U.S. Congress approves arming Syrian rebels
The U.S. Congress gave final approval on Thursday to Obama’s plan for training and arming moderate Syrian rebels to battle “Islamic State”, a major part of his military campaign to “degrade and destroy” the militant group.
The Senate voted 78-22, in a rare bipartisan show of support for one of Obama’s high-profile initiatives. With the House of Representatives approving the legislation on Wednesday, the measure now goes to Obama to sign into law.
Ten Senate Democrats and 12 Republicans voted no.
Obama thanked Congress for the speed in which it acted to back the plan, which he announced on Sept. 10, and said the strong bipartisan support showed Americans were united in the fight against “Islamic State.”
“When you harm our citizens, when you threaten the United States, when you threaten our allies, it doesn’t divide us, it unites us,” he said at the White House after the vote.
Obama also said that more than 40 countries, including Arab states, had joined the coalition that will battle the militants, and that France would join in air strikes against “Islamic State” in Iraq.
The plan to arm and train the rebels was written as an amendment to a spending bill that would keep the U.S. government operating on Oct. 1, the start of a new fiscal year.
Some lawmakers objected to including a “war vote” in a fiscal measure.
Others worried that getting involved with the rebels would lead to broader involvement in Iraq or in Syria’s civil war or that any arms given to them might fall into the wrong hands and end up being used against U.S. forces or their allies.
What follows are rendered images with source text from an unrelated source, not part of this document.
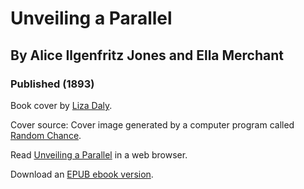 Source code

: # Unveiling a Parallel
## By Alice Ilgenfritz Jones and Ella Merchant
### Published (1893)

Book cover by [Liza Daly](https://lizadaly.com).

Cover source: Cover image generated by a computer program called [Random
Chance](https://medium.com/@liza/rando-beauty-4bb5c4b8bd91).

Read [Unveiling a Parallel](https://lizadaly.github.io/utopia-novels/books/unveiling-a-parallel/unveiling-a-parallel.html) in a web browser.

Download an [EPUB ebook version](https://lizadaly.github.io/utopia-novels/books/unveiling-a-parallel/unveiling-a-parallel.epub).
Republican Senator Susan Collins of Maine voted for the spending bill, but said Congress should have engaged in a full debate over the overall plan to stop “Islamic State.”
“I’m concerned that the fighters that we train will be focused on what really motivates them, which is removing Assad, not fighting ISIS,” she said.
If Obama signs it into law as expected, the authority to train and arm the rebels would expire on Dec. 11.